Chapter 4 Class Activity

4.1 Learning Objective


  • Demonstrate how to download biodiversity data through an Application Programming Interface.
  • Plot occurrence data on a simple map.

4.2 Background information

4.2.1 iDigBio

iDigBio, or the Integrated Digitized Biocollections, is a biodiversity aggregator. It currently holds over 125 million specimen records and over 40 million media records. These specimen include mostly plants and animals. While media records include mostly plant specimen. Here is an example of a plant media record:

4.2.1.1 Application Programming Interface

An API, or Application Programming Interface, allows a user to interact with a system that contains data. In this case, we are interacting with iDigBio, a biodiversity data aggregator. Even when we use the web portal for iDigBio, we are still interacting with the API. Here we will learn how to interact with the iDigBio API using R.
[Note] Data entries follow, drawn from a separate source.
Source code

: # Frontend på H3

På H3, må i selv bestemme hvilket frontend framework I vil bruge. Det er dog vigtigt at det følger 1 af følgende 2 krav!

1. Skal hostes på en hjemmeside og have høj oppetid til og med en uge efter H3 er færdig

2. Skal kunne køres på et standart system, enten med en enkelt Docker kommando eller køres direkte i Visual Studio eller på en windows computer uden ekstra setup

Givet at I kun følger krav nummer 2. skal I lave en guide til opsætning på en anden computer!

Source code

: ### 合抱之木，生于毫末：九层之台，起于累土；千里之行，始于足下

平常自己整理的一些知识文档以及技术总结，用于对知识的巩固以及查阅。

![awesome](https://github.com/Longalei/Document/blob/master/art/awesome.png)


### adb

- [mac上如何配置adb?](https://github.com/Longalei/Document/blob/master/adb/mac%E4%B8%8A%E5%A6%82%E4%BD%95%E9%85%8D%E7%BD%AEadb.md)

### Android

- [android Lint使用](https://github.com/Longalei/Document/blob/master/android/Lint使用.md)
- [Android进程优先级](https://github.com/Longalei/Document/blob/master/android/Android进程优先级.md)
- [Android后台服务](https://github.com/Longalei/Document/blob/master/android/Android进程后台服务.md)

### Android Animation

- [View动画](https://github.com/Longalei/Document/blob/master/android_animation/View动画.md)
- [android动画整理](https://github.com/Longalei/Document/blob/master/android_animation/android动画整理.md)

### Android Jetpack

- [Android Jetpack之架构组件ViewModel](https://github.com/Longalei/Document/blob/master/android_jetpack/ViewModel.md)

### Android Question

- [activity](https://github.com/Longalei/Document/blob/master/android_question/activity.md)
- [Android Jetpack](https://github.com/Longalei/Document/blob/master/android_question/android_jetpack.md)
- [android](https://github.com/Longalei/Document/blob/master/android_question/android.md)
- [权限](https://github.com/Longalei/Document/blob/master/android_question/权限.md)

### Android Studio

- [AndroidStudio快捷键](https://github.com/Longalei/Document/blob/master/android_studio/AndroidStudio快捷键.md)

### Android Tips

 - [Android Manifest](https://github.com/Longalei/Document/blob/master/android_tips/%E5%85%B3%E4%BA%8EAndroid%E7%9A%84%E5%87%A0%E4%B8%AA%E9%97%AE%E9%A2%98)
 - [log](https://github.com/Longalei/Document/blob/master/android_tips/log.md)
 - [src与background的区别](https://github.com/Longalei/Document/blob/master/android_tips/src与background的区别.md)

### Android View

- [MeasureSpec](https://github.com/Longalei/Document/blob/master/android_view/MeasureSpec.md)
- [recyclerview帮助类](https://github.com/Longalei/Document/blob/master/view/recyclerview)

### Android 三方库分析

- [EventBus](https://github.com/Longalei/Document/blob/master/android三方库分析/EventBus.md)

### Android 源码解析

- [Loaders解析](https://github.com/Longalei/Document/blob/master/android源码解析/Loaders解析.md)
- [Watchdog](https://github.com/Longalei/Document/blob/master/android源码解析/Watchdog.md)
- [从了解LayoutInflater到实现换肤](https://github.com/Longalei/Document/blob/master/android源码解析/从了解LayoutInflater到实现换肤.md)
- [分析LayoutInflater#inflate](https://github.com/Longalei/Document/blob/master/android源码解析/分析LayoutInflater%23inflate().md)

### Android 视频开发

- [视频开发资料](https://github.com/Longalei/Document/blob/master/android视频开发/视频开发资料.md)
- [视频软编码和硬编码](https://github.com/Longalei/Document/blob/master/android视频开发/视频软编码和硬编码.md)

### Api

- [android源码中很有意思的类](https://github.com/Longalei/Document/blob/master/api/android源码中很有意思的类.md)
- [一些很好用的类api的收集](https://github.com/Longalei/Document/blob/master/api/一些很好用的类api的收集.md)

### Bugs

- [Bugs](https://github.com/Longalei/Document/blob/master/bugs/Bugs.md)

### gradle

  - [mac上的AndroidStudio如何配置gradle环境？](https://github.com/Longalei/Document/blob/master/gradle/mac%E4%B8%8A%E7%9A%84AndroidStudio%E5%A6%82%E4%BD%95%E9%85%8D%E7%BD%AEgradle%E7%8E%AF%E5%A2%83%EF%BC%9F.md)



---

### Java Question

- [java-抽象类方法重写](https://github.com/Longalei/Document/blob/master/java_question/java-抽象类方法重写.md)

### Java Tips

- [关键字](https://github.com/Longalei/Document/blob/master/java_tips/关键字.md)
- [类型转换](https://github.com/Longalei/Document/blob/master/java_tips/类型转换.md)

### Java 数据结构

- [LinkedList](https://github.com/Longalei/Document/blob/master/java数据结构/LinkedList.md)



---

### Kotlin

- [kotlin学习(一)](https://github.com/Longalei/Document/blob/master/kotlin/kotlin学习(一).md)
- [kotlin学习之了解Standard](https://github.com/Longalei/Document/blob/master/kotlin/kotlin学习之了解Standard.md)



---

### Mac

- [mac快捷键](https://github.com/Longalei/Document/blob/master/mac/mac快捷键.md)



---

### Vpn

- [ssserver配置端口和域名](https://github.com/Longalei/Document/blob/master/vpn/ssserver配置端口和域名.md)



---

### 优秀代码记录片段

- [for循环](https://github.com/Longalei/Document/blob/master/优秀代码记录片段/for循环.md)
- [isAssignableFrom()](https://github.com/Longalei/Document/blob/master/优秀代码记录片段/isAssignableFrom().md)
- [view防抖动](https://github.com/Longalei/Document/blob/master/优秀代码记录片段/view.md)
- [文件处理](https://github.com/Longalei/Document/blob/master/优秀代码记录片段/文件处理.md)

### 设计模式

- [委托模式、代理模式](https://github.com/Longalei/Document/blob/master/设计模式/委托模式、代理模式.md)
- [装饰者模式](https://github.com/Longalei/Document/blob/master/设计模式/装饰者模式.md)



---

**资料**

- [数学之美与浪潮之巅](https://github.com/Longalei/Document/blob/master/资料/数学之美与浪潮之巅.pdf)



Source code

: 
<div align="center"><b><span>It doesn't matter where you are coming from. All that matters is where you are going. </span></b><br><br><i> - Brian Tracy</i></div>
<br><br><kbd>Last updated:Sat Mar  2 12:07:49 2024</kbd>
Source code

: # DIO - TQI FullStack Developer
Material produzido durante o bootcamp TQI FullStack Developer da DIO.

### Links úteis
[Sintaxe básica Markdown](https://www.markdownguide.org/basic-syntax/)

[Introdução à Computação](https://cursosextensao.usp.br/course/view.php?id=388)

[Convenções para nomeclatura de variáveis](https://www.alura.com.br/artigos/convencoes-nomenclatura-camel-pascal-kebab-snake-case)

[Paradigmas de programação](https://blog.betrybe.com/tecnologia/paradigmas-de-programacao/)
4.2.1.2 Spartina alterniflora

Spartina alterniflora, smooth cordgrass, grows along shorelines throughout both the Atlantic and Gulf coasts of North America. In its native range, it is used in ecosystem restoration due to its extensive rooting capabilities.

4.3 Downloading Data

Set up your R project and R script

  1. Open a new R project and name it “DataDownloading”
  2. Within your R project, create an R script titled “DataDownloading.R”

DataDownloading.R

Install Packages

Do not include this in your R script! It is better to write this in the console than in our script for any package, as there’s no need to re-install packages every time we run the scrip

install.packages(c("tidyverse", "ridigbio"))

The rest should be included in the script.

Load Packages

library(ridigbio)
library(ggplot2)

Data download from iDigBio

Here we use the idig_search_records function and the rq, or record query, indicates we want to download all the records where the scientificname is equal to Spartina alterniflora, or smooth cord grass.

iDigBio_SA <- idig_search_records(rq=list(scientificname="Spartina alterniflora"))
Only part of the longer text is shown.